WORK ORDER: If a line below contains the word "doDebugBuild", count it; give only the total.

* * * * *

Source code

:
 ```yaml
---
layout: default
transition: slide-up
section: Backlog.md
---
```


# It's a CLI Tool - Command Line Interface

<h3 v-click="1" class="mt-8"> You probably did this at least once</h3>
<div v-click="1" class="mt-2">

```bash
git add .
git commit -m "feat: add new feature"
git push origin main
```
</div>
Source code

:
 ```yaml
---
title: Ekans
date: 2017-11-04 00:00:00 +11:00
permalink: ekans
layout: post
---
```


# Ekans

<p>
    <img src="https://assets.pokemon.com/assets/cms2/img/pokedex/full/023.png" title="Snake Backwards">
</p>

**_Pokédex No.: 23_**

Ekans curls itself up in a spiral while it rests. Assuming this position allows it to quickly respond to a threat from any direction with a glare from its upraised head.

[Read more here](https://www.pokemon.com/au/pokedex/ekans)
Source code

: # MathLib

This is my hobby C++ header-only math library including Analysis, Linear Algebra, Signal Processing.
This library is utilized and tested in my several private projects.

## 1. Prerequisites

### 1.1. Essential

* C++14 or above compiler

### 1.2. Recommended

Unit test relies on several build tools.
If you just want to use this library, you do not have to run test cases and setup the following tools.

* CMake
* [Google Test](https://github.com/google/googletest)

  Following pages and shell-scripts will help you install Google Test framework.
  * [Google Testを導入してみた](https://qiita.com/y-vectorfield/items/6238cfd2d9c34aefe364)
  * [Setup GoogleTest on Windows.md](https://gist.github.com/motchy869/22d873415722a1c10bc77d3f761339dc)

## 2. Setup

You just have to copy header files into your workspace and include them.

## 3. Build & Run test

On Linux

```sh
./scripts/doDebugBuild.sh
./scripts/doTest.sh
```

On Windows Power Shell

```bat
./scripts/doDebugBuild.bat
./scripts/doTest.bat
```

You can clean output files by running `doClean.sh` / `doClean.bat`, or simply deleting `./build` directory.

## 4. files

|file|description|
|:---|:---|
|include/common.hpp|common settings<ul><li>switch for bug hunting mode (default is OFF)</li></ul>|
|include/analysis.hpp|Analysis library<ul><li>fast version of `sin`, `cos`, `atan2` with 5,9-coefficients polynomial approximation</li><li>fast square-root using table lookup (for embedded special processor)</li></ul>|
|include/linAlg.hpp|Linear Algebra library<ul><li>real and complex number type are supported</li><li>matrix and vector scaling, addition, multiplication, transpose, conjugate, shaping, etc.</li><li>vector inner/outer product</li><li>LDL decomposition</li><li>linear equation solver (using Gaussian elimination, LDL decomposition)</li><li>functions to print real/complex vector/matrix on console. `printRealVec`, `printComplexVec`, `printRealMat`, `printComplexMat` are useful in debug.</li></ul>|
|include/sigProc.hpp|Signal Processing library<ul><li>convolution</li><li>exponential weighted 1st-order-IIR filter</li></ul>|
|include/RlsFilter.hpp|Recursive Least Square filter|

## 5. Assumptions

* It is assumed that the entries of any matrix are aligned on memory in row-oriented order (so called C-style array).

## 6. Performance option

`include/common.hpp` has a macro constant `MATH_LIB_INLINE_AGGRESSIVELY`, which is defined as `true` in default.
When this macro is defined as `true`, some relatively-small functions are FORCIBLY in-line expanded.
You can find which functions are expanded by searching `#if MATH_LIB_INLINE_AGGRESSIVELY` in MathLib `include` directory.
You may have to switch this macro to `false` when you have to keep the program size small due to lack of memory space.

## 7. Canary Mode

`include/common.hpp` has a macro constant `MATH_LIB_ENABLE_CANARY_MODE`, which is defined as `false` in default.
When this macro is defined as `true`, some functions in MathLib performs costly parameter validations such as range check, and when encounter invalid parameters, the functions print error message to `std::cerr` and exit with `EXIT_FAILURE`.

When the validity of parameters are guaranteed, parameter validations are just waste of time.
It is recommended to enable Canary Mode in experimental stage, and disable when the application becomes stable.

* * * * *

TASK OUTPUT: 2